→ Task details
Please filter the entries and return only the lines that include "Support".

→ Records for this exercise
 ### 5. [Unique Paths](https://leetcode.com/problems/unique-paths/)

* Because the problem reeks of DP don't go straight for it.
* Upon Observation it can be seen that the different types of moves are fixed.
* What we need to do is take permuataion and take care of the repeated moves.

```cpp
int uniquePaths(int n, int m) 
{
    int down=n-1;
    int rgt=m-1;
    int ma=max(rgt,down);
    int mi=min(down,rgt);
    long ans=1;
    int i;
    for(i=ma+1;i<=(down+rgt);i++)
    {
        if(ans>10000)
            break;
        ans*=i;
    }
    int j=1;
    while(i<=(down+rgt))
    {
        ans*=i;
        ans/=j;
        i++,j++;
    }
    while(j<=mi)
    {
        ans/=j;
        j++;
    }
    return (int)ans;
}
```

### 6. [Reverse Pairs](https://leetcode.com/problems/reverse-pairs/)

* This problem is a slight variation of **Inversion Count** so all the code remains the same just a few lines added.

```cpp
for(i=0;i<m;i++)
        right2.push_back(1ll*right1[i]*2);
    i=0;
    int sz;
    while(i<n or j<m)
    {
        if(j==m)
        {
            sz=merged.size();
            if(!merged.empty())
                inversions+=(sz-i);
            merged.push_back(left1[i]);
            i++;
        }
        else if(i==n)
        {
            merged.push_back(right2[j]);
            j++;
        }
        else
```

--

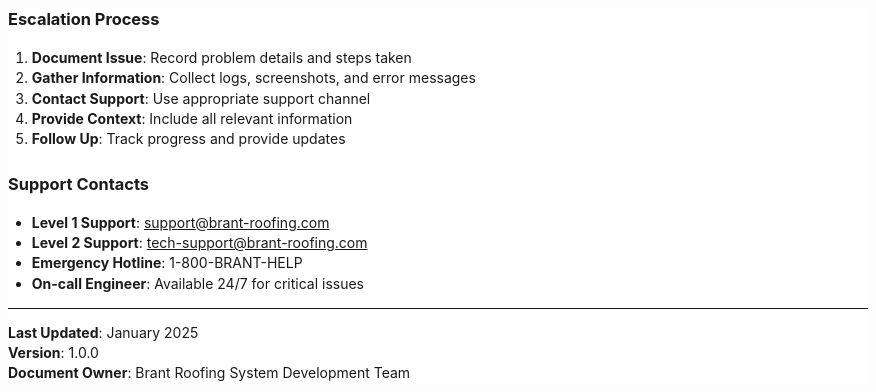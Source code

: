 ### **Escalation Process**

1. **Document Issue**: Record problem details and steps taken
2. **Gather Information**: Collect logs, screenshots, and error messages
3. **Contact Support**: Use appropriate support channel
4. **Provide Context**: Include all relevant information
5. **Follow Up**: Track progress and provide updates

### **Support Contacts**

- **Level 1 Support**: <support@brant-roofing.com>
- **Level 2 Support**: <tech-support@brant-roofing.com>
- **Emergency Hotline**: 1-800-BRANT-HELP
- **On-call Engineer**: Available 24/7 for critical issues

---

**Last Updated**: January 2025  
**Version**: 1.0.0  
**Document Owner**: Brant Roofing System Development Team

→ Result for this exercise
3. **Contact Support**: Use appropriate support channel
### **Support Contacts**
- **Level 1 Support**: <support@brant-roofing.com>
- **Level 2 Support**: <tech-support@brant-roofing.com>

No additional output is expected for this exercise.